The knives are stainless, ice-hardened and hand-sharpened. Do not put them in the dishwasher.
All knives lose their sharpness over time. Professional chefs sharpen their knives once briefly with the sharpening steel before each operation. The knife is then even after years sharp as on the first day. A sharpening steel should be at least 26cm long. The hardness and the surface are also crucial for a really sharp knife. With a sharpening steel from Güde you are making the right decision.
Properly sharpen knives
Right-handed people take the knife in their right hand and the sharpening steel in their left. Then the knife, at an angle between 15-20 degrees, is drawn evenly from the shaft to the tip of the knife over the entire steel. Alternate about ten times each.

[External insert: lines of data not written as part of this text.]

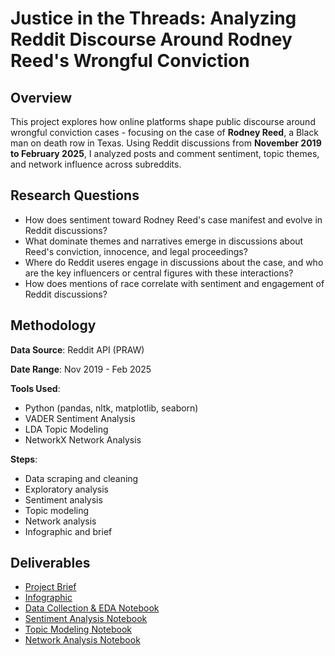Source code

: # Justice in the Threads: Analyzing Reddit Discourse Around Rodney Reed's Wrongful Conviction

## Overview
This project explores how online platforms shape public discourse around wrongful conviction cases - focusing on the case of **Rodney Reed**, a Black man on death row in Texas. Using Reddit discussions from **November 2019 to February 2025**, I analyzed posts and comment sentiment, topic themes, and network influence across subreddits.

## Research Questions
- How does sentiment toward Rodney Reed's case manifest and evolve in Reddit discussions?
- What dominate themes and narratives emerge in discussions about Reed's conviction, innocence, and legal proceedings?
- Where do Reddit useres engage in discussions about the case, and who are the key influencers or central figures with these interactions?
- How does mentions of race correlate with sentiment and engagement of Reddit discussions?

## Methodology
**Data Source**: Reddit API (PRAW)

**Date Range**: Nov 2019 - Feb 2025

**Tools Used**:
- Python (pandas, nltk, matplotlib, seaborn)
- VADER Sentiment Analysis
- LDA Topic Modeling
- NetworkX Network Analysis

**Steps**:
- Data scraping and cleaning
- Exploratory analysis
- Sentiment analysis
- Topic modeling
- Network analysis
- Infographic and brief

## Deliverables
- [Project Brief](./report/RodneyReed_Brief.pdf)
- [Infographic](./infographic/Reed_infographic.pdf)
- [Data Collection & EDA Notebook](./notebooks/01_data_collection.ipynb)
- [Sentiment Analysis Notebook](./notebooks/02_sentiment_analysis.ipynb)
- [Topic Modeling Notebook](./notebooks/03_topic_modeling.ipynb)
- [Network Analysis Notebook](.notebooks/04_network_analysis.ipynb)
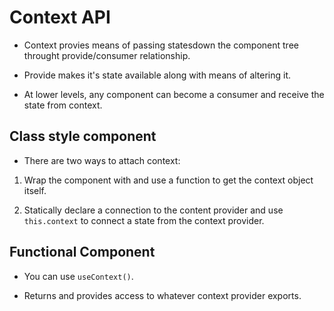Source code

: # Context API

* Context provies means of passing statesdown the component tree throught provide/consumer relationship.

* Provide makes it's state available along with means of altering it.

* At lower levels, any component can become a consumer and receive the state from context.

## Class style component

* There are two ways to attach context:

1. Wrap the component with and use a function to get the context object itself.

2. Statically declare a connection to the content provider and use `this.context` to connect a state from the context provider.

## Functional Component

* You can use `useContext()`.

* Returns and provides access to whatever context provider exports.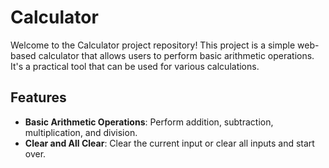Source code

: # Calculator

Welcome to the Calculator project repository! This project is a simple web-based calculator that allows users to perform basic arithmetic operations. It's a practical tool that can be used for various calculations.

## Features

- **Basic Arithmetic Operations**: Perform addition, subtraction, multiplication, and division.
- **Clear and All Clear**: Clear the current input or clear all inputs and start over.

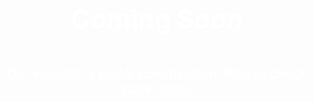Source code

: <!DOCTYPE html>
<html>
  <head>
    <title>Coming Soon</title>
    <style>
      body {
        background-image: url('https://github.com/JosephSkippy/JosephSkippy.github.io/blob/main/imeg/background.jpg?raw=true');
        background-size: cover;
        text-align: center;
      }
      h1 {
        font-size: 3em;
        margin-top: 100px;
        color:white;
      }
      p {
        font-size: 1.5em;
        margin-top: 50px;
        color:white;
      }
    </style>
  </head>
  <body>
    <h1>Coming Soon</h1>
    <p>Our website is under construction. Please check back soon.</p>
  </body>
</html>

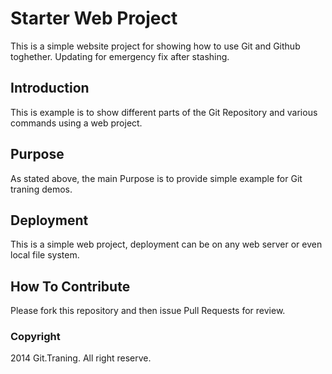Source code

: # Starter Web Project
This is a simple website project for showing how to use Git and Github toghether.
Updating for emergency fix after stashing.
## Introduction
This is example is to show different parts of the Git Repository and various commands using a web project.
## Purpose
As stated above, the main Purpose is to provide simple example for Git traning demos.
## Deployment
This is a simple web project, deployment can be on any web server or even local file system.
## How To Contribute
Please fork this repository and then issue Pull Requests for review.
### Copyright

2014 Git.Traning. All right reserve.
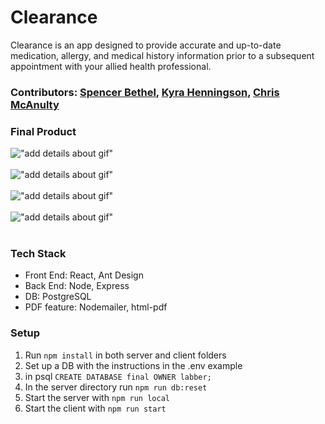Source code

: # Clearance

Clearance is an app designed to provide accurate and up-to-date medication, allergy, and medical history information prior to a subsequent appointment with your allied health professional.

### Contributors: [Spencer Bethel](https://github.com/sb242), [Kyra Henningson](https://github.com/k-henningson), [Chris McAnulty](https://github.com/chrismcanulty)

### Final Product

!["add details about gif"]()
<br></br>
!["add details about gif"]()
<br></br>
!["add details about gif"]()
<br></br>
!["add details about gif"]()
<br></br>

### Tech Stack
- Front End: React, Ant Design
- Back End: Node, Express
- DB: PostgreSQL
- PDF feature: Nodemailer, html-pdf

### Setup 
1. Run `npm install` in both server and client folders
2. Set up a DB with the instructions in the .env example
3. in psql `CREATE DATABASE final OWNER labber;`
4. In the server directory run `npm run db:reset`
5. Start the server with `npm run local`
6. Start the client with `npm run start`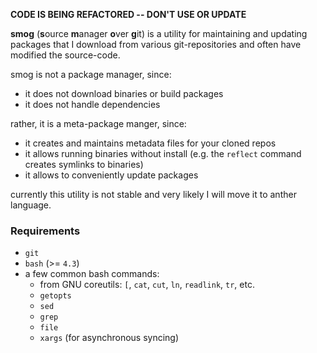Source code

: 
**CODE IS BEING REFACTORED -- DON'T USE OR UPDATE**

**smog** (**s**ource **m**anager **o**ver **g**it) is a utility for maintaining and updating packages that I download from various git-repositories and often have modified the source-code.

smog is not a package manager, since:
- it does not download binaries or build packages
- it does not handle dependencies

rather, it is a meta-package manger, since:
- it creates and maintains metadata files for your cloned repos
- it allows running binaries without install (e.g. the `reflect` command creates symlinks to binaries)
- it allows to conveniently update packages

currently this utility is not stable and very likely I will move it to anther language.

### Requirements

- `git`
- `bash` (>= `4.3`)
- a few common bash commands:
    * from GNU coreutils: `[`, `cat`, `cut`, `ln`, `readlink`, `tr`, etc.
    * `getopts`
    * `sed`
    * `grep`
    * `file`
    * `xargs` (for asynchronous syncing)

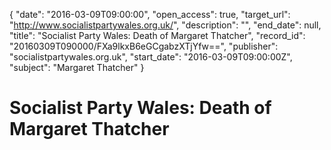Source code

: {
  "date": "2016-03-09T09:00:00", 
  "open_access": true, 
  "target_url": "http://www.socialistpartywales.org.uk/", 
  "description": "", 
  "end_date": null, 
  "title": "Socialist Party Wales: Death of Margaret Thatcher", 
  "record_id": "20160309T090000/FXa9lkxB6eGCgabzXTjYfw==", 
  "publisher": "socialistpartywales.org.uk", 
  "start_date": "2016-03-09T09:00:00Z", 
  "subject": "Margaret Thatcher"
}

# Socialist Party Wales: Death of Margaret Thatcher

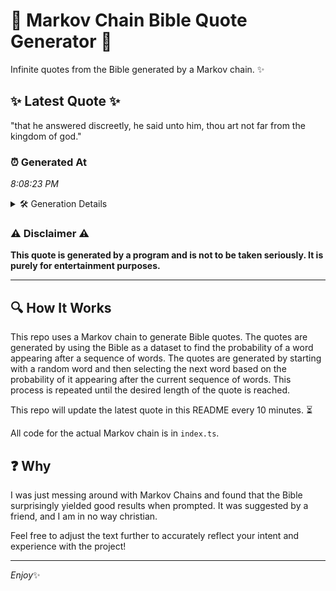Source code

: # 📖 Markov Chain Bible Quote Generator 📖

Infinite quotes from the Bible generated by a Markov chain. ✨

## ✨ Latest Quote ✨
"that he answered discreetly, he said unto him, thou art not far from the kingdom of god."

### ⏰ Generated At
*8:08:23 PM*

<details>
    <summary>🛠️ Generation Details</summary>
    <p>
        <strong>🌱 Seed:</strong> that<br>
        <strong>🔄 Iterations:</strong> 16<br>
        <strong>📜 Context History:</strong><br>[ that ]: he<br>[ that, he ]: answered<br>[ that, he, answered ]: discreetly,<br>[ that, he, answered, discreetly, ]: he<br>[ that, he, answered, discreetly,, he ]: said<br>[ that, he, answered, discreetly,, he, said ]: unto<br>[ he, answered, discreetly,, he, said, unto ]: him,<br>[ answered, discreetly,, he, said, unto, him, ]: thou<br>[ discreetly,, he, said, unto, him,, thou ]: art<br>[ he, said, unto, him,, thou, art ]: not<br>[ said, unto, him,, thou, art, not ]: far<br>[ unto, him,, thou, art, not, far ]: from<br>[ him,, thou, art, not, far, from ]: the<br>[ thou, art, not, far, from, the ]: kingdom<br>[ art, not, far, from, the, kingdom ]: of<br>[ not, far, from, the, kingdom, of ]: god.<br>
    </p>
</details>

### ⚠️ Disclaimer ⚠️
**This quote is generated by a program and is not to be taken seriously. It is purely for entertainment purposes.**

---

## 🔍 How It Works

This repo uses a Markov chain to generate Bible quotes. The quotes are generated by using the Bible as a dataset to find the probability of a word appearing after a sequence of words. The quotes are generated by starting with a random word and then selecting the next word based on the probability of it appearing after the current sequence of words. This process is repeated until the desired length of the quote is reached.

This repo will update the latest quote in this README every 10 minutes. ⏳

All code for the actual Markov chain is in `index.ts`.

## ❓ Why

I was just messing around with Markov Chains and found that the Bible surprisingly yielded good results when prompted. 
It was suggested by a friend, and I am in no way christian.

Feel free to adjust the text further to accurately reflect your intent and experience with the project!

---

*Enjoy*✨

Professional chefs pull their knives over the sharpening steel before every operation and thus permanently maintain the sharpness of their Güde knives.
Care instructions
Fine knives should be cleaned the way they were made: by hand. In most cases, it is quite sufficient to wipe the blade with a damp cloth. You should make sure that the knife is not left uncleaned for a long time. There are food residues (e.g. lemons) whose acids can attack even high-quality steel. Please avoid working on the knife with corrosive or abrasive aids. High-quality knives do not belong in the dishwasher or loose in a drawer (risk of injury!).